Setting One medical centre in northern Taiwan.
Participants A total of 323 non-obese and 264 obese participants were recruited. The threshold for obesity in this study was a body mass index of ≥27 kg/m2, as defined by the Ministry of Health and Welfare in Taiwan. The study was performed with the approval of the institutional review board of MacKay Memorial Hospital, Taipei, Taiwan (application number 12MMHIS106).

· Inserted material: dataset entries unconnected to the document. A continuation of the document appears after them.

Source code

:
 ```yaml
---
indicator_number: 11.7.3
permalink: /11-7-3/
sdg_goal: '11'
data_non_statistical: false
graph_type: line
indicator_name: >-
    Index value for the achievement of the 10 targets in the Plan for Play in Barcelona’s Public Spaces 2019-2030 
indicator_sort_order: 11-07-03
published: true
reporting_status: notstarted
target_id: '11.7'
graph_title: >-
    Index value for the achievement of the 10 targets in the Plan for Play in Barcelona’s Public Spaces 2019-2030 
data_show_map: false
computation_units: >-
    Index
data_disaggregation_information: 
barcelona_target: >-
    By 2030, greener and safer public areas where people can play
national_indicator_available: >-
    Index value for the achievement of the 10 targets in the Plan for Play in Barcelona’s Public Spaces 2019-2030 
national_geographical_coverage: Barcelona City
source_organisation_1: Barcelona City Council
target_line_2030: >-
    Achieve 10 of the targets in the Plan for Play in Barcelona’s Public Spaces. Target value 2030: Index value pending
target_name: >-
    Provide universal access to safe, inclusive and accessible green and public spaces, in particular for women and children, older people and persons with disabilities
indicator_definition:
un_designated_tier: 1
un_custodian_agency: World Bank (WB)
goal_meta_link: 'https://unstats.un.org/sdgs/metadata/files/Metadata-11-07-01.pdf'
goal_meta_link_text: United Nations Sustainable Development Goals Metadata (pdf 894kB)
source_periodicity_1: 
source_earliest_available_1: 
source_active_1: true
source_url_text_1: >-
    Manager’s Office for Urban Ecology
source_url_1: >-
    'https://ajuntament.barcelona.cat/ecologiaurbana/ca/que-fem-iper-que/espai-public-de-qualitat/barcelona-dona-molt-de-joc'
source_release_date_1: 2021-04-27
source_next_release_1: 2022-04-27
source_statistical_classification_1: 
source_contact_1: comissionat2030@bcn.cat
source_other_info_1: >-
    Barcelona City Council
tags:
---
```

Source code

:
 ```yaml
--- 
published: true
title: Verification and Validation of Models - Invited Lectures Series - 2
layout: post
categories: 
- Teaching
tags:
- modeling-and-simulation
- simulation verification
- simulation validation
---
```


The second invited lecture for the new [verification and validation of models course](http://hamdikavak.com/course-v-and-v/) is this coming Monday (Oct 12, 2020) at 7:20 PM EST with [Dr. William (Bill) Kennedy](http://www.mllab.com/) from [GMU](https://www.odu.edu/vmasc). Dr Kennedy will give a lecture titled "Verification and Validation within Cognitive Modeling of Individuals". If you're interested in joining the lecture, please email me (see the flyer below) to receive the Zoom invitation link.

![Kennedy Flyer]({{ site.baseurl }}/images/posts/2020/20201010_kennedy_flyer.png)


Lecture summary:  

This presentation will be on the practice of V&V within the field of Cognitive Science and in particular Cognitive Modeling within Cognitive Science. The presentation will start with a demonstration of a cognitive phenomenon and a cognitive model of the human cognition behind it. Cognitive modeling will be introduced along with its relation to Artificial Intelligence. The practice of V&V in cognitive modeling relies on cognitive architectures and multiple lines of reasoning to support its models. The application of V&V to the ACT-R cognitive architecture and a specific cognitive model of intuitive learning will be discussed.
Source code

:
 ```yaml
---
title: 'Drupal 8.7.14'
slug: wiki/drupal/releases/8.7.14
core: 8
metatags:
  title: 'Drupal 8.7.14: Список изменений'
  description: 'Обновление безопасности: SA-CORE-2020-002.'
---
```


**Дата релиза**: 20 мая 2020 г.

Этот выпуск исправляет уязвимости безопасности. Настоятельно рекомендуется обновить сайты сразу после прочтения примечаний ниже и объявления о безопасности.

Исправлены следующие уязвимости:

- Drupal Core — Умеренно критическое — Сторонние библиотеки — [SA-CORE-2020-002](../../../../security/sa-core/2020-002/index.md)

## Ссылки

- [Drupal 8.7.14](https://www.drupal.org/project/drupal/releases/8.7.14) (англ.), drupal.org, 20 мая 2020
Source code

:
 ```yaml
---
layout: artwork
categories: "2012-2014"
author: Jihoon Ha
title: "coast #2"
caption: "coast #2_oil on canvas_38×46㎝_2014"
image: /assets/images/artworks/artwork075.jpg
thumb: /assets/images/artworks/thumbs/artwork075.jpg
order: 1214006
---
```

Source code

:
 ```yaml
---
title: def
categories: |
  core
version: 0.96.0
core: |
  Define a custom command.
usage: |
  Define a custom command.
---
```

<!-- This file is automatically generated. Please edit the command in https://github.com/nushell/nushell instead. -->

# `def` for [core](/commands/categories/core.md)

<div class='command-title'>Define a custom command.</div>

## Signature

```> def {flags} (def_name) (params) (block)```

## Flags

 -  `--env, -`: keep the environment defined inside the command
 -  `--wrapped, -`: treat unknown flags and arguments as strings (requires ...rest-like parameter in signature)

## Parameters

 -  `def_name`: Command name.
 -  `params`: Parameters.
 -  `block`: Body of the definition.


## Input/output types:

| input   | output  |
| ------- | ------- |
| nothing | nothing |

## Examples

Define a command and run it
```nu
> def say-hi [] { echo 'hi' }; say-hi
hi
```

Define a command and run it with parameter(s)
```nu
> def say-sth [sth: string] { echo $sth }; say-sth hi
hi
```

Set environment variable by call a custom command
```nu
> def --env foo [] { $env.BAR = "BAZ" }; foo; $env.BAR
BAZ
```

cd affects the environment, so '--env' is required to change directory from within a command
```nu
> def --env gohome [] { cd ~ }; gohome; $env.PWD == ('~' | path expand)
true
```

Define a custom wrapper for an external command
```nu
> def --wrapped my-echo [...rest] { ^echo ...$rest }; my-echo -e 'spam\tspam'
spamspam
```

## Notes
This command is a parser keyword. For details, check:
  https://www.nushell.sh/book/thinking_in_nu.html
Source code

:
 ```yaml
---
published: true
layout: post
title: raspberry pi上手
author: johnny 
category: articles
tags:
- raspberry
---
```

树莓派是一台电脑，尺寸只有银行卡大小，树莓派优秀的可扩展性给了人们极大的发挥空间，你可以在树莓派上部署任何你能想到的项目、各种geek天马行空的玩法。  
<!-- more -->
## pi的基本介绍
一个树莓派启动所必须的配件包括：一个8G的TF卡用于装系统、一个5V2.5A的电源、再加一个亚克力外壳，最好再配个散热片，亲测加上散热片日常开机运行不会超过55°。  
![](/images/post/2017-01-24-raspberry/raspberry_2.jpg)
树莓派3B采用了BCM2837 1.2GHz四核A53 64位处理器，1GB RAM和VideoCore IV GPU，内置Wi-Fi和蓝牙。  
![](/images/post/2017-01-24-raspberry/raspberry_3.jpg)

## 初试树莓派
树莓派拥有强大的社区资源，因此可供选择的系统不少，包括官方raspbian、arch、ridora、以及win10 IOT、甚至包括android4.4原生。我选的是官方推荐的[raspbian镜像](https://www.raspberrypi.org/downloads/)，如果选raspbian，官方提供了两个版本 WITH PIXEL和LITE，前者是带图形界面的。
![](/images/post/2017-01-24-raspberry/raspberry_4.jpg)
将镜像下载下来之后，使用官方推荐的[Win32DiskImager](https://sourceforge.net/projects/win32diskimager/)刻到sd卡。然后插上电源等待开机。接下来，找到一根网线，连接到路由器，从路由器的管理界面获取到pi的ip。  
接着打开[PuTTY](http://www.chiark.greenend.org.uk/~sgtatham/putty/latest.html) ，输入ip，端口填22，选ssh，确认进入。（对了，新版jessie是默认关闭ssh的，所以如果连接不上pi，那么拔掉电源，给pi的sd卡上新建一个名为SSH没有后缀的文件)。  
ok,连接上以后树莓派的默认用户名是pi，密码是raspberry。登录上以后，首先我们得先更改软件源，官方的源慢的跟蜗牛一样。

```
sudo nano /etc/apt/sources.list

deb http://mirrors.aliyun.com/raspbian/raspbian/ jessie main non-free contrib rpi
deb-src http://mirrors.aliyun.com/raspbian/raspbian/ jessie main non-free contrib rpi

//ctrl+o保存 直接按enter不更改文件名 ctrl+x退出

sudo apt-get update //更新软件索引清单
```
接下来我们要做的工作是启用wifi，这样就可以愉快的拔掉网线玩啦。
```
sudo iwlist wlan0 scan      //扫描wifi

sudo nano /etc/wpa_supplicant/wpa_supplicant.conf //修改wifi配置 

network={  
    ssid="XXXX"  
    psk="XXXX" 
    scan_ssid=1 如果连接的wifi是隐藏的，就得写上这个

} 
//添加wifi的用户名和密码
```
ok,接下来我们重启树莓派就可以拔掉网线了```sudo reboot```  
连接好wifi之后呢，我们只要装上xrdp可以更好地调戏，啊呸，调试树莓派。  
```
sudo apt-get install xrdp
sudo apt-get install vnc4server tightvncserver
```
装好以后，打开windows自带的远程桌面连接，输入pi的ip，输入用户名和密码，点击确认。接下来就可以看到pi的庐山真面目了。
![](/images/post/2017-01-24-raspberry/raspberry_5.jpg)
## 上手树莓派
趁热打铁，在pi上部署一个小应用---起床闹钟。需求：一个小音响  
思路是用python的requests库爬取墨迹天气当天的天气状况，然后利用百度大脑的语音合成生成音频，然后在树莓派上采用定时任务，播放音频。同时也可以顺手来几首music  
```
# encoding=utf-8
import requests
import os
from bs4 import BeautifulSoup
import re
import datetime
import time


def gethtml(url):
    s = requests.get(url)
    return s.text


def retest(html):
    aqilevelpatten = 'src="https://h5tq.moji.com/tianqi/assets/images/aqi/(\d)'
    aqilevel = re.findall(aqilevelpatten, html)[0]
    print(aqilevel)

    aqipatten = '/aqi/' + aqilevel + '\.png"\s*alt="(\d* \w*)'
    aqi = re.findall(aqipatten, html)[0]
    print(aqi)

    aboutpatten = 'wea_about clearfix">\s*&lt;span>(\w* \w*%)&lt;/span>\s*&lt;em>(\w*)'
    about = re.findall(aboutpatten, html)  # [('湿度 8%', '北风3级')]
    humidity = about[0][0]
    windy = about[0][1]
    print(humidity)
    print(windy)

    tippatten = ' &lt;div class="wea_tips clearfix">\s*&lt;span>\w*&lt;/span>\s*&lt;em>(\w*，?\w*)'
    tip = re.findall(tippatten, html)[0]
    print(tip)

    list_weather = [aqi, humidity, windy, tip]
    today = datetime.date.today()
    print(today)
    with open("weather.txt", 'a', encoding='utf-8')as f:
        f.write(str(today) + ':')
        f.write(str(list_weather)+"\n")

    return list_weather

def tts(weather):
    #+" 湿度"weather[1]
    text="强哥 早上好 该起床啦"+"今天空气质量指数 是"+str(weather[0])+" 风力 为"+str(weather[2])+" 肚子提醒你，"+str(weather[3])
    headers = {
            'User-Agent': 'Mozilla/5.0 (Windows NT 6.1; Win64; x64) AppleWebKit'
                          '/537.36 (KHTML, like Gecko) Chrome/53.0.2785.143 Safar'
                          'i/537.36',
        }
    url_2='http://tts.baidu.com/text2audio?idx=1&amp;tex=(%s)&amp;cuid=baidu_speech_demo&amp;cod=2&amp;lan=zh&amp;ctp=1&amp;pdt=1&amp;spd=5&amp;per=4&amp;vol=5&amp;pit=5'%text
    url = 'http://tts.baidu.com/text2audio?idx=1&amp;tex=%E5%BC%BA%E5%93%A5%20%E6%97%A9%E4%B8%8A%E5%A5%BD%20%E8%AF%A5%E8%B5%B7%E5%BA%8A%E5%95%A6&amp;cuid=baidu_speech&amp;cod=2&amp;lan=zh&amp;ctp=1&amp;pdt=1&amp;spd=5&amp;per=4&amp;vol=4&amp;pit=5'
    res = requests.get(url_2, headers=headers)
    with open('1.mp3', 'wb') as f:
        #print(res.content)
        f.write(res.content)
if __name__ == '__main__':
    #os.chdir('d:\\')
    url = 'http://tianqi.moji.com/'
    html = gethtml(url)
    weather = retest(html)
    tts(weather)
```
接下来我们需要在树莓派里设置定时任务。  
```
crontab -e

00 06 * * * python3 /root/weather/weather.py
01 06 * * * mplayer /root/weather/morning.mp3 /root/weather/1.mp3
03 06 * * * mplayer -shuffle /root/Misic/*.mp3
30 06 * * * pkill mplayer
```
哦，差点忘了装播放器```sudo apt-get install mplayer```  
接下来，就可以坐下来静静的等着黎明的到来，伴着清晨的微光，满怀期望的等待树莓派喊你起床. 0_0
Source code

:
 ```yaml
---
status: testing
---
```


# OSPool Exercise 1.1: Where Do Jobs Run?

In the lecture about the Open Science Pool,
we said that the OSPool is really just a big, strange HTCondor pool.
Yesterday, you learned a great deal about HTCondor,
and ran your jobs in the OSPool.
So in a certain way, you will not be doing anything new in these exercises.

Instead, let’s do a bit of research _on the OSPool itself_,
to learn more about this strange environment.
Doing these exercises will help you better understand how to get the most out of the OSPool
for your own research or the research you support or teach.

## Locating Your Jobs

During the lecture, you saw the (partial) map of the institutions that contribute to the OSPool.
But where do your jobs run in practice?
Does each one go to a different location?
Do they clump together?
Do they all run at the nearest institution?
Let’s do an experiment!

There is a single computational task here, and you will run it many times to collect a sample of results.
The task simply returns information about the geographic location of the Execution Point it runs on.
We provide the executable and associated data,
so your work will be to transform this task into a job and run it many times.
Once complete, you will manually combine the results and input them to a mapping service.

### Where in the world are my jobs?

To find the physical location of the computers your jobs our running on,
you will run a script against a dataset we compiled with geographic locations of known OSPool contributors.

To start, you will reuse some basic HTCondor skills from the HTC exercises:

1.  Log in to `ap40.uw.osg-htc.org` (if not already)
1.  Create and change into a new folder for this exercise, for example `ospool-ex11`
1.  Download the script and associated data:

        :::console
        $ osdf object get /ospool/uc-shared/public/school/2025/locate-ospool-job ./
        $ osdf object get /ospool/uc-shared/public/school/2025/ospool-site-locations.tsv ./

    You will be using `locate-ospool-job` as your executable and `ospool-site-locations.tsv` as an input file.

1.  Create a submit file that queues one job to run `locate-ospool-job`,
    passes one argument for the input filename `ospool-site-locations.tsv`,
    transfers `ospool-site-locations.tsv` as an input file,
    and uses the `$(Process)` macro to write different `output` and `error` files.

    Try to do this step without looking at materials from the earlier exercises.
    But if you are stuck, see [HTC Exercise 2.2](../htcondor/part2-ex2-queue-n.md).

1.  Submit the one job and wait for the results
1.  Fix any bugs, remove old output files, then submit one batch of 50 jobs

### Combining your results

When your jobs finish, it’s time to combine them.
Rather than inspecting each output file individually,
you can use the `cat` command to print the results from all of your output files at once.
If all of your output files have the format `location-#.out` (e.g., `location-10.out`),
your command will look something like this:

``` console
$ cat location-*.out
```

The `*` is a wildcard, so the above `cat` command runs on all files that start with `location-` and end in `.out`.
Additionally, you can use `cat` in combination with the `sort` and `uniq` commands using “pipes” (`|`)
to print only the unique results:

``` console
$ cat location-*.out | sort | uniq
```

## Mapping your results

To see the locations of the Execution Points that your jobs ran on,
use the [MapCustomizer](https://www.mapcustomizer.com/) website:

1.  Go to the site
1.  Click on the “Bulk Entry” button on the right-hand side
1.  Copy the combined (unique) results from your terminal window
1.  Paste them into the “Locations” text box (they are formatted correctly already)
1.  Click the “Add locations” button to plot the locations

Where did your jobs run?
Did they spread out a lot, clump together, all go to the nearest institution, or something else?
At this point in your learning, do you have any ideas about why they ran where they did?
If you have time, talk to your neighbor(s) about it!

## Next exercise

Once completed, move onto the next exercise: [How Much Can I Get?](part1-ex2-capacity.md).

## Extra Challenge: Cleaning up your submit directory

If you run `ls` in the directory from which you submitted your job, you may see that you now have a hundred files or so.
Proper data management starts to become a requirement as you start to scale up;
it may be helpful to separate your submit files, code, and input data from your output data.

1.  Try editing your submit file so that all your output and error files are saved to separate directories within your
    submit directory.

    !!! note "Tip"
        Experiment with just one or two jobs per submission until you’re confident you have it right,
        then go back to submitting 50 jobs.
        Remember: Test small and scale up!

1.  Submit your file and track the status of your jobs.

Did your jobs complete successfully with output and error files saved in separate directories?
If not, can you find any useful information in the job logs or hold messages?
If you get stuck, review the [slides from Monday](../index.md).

Outcome measures We analysed the genotype distributions of seven SNPs localising to the PPARγ2, GNB3, SDC3, ADRB2, FTO, PPARγ and ESR1 genes in obese and non-obese groups and then paired obesity-related SNPs to determine if they have synergistic effects on obesity.
Results Analysis of the genotype distributions in obese and non-obese groups revealed only a significant positive correlation between an SNP in rs2282440-syndecan 3 (SDC3) and obesity in the Taiwanese population (p=0.006). In addition, the T/T genotype of SDC3 was significantly associated with a larger waist and hip circumference, higher body fat percentage and lower high-density lipoprotein cholesterol. Moreover, the combination of the rs2282440-SDC3T/T genotype with the rs1801282-peroxisome proliferator-activated receptor-gamma2 gene (PPARγ2) G carrier genotype was strongly associated with obesity (OR=6.77).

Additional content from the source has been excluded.